Re: Question on multicast to pipelines

2016-11-01 Thread Edoardo Causarano
Hi all,

these are the results I get, only the most explicit and verbose configuration 
returns the expected result. 

Working route: 
.pipeline().to("A").to("B").end()
.pipeline().to("C").to("D").end()

10:41:12.644 [main] INFO route1 - after direct:start body=START
10:41:12.666 [main] DEBUG org.apache.camel.processor.SendProcessor -  A 
Exchange[ID-Spitfire-local-50181-1477993271722-0-3]
10:41:12.667 [main] DEBUG com.esc.test.MulticastPipelinesTest - A got in=START
10:41:12.667 [main] DEBUG org.apache.camel.processor.SendProcessor -  B 
Exchange[ID-Spitfire-local-50181-1477993271722-0-3]
10:41:12.667 [main] DEBUG com.esc.test.MulticastPipelinesTest - B got in=A
10:41:12.670 [main] DEBUG org.apache.camel.processor.SendProcessor -  C 
Exchange[ID-Spitfire-local-50181-1477993271722-0-4]
10:41:12.671 [main] DEBUG com.esc.test.MulticastPipelinesTest - C got in=START
10:41:12.671 [main] DEBUG org.apache.camel.processor.SendProcessor -  D 
Exchange[ID-Spitfire-local-50181-1477993271722-0-4]
10:41:12.671 [main] DEBUG com.esc.test.MulticastPipelinesTest - D got in=C


Faulty routes:
.pipeline("A", "B")
.pipeline("C", "D”)

or 

.to("A", "B")
.to("C", "D")

10:43:46.383 [main] INFO route1 - after direct:start body=START
10:43:46.389 [main] DEBUG org.apache.camel.processor.SendProcessor -  A 
Exchange[ID-Spitfire-local-50316-1477993425625-0-3]
10:43:46.389 [main] DEBUG com.esc.test.MulticastPipelinesTest - A got in=START
10:43:46.390 [main] DEBUG org.apache.camel.processor.SendProcessor -  B 
Exchange[ID-Spitfire-local-50316-1477993425625-0-4]
10:43:46.390 [main] DEBUG com.esc.test.MulticastPipelinesTest - B got in=START
10:43:46.391 [main] DEBUG org.apache.camel.processor.SendProcessor -  C 
Exchange[ID-Spitfire-local-50316-1477993425625-0-5]
10:43:46.391 [main] DEBUG com.esc.test.MulticastPipelinesTest - C got in=START
10:43:46.391 [main] DEBUG org.apache.camel.processor.SendProcessor -  D 
Exchange[ID-Spitfire-local-50316-1477993425625-0-6]
10:43:46.391 [main] DEBUG com.esc.test.MulticastPipelinesTest - D got in=START


Best,
Edoardo

> On 31 Oct 2016, at 15:04, DariusX  wrote:
> 
> Your example was:
> multicast() 
>.pipeline("A", "B") 
>.pipeline("C", "D") 
> .end() 
> 
> You send "START" as the body to this. So, you should expect "START" to be
> the in.body for both "A" and "C".
> 
> The in body for "B" will depend on what "A" does. Example: if "A" transforms
> the body to a constant "Hello from A", then that is what "B" will get as its
> in.body.
> 
> Similarly, "D" will get whatever "C" decides to send along.
> 
> If neither A nor C make any changes to the body, then you should expect
> "START" to be the in.body for all four.
> 
> 
> 
> 
> 
> --
> View this message in context: 
> http://camel.465427.n5.nabble.com/Question-on-multicast-to-pipelines-tp5789396p5789518.html
> Sent from the Camel - Users mailing list archive at Nabble.com.
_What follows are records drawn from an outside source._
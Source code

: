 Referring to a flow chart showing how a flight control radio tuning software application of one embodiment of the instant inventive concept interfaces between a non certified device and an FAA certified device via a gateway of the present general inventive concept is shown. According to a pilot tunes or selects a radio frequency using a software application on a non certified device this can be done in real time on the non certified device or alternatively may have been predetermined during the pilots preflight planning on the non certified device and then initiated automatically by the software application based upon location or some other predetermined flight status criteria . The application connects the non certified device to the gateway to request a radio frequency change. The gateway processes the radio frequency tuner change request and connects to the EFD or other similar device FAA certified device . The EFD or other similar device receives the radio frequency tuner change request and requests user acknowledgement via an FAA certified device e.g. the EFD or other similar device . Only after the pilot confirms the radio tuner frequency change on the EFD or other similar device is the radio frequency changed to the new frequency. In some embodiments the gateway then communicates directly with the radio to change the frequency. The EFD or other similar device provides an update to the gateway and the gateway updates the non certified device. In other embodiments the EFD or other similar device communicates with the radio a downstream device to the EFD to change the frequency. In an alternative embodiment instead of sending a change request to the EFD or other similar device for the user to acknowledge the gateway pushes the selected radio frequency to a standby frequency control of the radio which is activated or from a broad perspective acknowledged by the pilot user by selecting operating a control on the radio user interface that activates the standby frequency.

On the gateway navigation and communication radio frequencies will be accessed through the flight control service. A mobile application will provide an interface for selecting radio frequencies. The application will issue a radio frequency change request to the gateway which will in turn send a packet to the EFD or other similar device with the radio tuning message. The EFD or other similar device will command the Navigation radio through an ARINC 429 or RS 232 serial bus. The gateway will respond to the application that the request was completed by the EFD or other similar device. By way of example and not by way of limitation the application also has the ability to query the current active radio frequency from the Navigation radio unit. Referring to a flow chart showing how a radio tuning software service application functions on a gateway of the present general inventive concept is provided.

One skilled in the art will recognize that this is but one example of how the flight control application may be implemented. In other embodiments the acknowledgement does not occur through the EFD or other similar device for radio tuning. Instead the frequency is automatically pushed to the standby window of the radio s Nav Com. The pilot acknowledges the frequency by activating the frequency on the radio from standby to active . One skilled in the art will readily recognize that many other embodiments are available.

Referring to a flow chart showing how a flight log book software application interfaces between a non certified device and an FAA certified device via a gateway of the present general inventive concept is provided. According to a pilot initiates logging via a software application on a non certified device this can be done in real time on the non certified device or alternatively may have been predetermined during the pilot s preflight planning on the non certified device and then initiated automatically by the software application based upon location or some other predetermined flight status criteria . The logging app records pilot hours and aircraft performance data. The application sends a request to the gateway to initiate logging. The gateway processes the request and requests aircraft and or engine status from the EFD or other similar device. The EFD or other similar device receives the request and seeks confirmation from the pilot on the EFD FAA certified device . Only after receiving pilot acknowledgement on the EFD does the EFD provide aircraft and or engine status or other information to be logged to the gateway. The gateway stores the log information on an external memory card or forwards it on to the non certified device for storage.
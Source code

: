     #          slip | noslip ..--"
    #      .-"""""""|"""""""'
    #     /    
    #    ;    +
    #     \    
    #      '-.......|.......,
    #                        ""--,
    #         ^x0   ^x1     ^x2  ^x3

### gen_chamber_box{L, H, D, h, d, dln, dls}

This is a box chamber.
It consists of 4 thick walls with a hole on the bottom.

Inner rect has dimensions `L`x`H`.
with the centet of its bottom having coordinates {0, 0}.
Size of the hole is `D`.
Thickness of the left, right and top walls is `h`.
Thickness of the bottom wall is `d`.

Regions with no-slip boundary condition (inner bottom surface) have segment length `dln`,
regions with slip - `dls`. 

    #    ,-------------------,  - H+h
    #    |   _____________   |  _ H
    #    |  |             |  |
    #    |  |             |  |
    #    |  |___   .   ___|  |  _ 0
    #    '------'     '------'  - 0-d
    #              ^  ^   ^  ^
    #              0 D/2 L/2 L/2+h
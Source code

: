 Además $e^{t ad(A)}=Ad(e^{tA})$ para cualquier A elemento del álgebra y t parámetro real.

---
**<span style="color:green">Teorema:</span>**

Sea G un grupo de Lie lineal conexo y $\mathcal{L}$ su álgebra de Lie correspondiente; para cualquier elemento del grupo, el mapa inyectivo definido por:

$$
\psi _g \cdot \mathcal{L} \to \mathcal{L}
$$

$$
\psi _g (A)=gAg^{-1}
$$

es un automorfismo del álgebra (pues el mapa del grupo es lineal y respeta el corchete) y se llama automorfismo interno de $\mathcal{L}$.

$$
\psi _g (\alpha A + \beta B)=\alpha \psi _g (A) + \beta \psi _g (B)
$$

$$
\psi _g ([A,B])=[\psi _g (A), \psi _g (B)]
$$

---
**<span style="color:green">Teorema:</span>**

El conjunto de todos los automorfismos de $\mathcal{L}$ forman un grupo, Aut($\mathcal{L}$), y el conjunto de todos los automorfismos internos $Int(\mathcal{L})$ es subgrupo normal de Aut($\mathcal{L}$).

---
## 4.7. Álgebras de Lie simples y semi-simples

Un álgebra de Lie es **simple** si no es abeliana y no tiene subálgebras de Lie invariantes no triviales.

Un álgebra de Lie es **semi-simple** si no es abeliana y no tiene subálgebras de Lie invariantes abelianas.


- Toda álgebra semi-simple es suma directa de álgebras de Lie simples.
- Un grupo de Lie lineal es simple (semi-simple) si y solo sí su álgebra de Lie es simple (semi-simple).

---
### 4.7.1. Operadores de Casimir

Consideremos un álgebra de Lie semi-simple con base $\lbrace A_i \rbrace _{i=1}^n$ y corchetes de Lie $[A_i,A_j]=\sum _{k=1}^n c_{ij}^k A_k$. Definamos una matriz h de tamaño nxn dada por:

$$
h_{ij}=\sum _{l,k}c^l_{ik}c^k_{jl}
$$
Re: Question on multicast to pipelines

2016-10-28 Thread Edoardo Causarano
Hi Brad,

yes that's the definition of multicast but the documentation also suggests
that pipelines are supposed to be implicitly derived from a vararg to(...)
statement.

In any case I don't understand how the multicast could leak into a vararg
pipeline(...). It really feels like a bug to me, but I know little enough
of Camel to assume there's probably a good reason (in which case I'm happy
to understand it's logic)


Re: Question on multicast to pipelines

2016-10-28 Thread Edoardo Causarano
Hi Darius, that's correct, I'm expecting the START message to enter the
pipelines from their heads.

On Fri, 28 Oct 2016 at 20:43, DariusX  wrote:

> It isn't clear what you want as the expected output.
> From your example, it seems that you have two "pipelines" and you want to
> multicast to send the message down both pipelines.
> But, that's probably not what you really want.
>
>
>
> --
> View this message in context:
> http://camel.465427.n5.nabble.com/Question-on-multicast-to-pipelines-tp5789396p5789416.html
> Sent from the Camel - Users mailing list archive at Nabble.com.
>


Question on multicast to pipelines

2016-10-28 Thread Edoardo Causarano
Hi all,

I had some trouble figuring out how to multicast to some pipelines. I 
eventually found a [working] definition, but I also expected other forms to 
work such as:

.multicast().aggregationStrategy(AggregationStrategies.groupedExchange())
.pipeline("A", "B")
.pipeline("C", "D")
.end()

or 

.multicast().aggregationStrategy(AggregationStrategies.groupedExchange())
.to("A", "B")
.to("C", "D")
.end()

yet they all fail (in the sense that they all receive the original START 
incoming payload. Can anyone explain how this is expected behavior? 


Best,
Edoardo


[working]: https://gist.github.com/ecausarano/4b66294464741b9f626890b29ea0aec2





Re: Losing mi sanity on pipeline testing

2016-10-28 Thread Edoardo Causarano
Hi Quinn,

Thanks that's correct, but really I was looking for a way to test the
construct timer+broadcast+pipelines+merged_processor.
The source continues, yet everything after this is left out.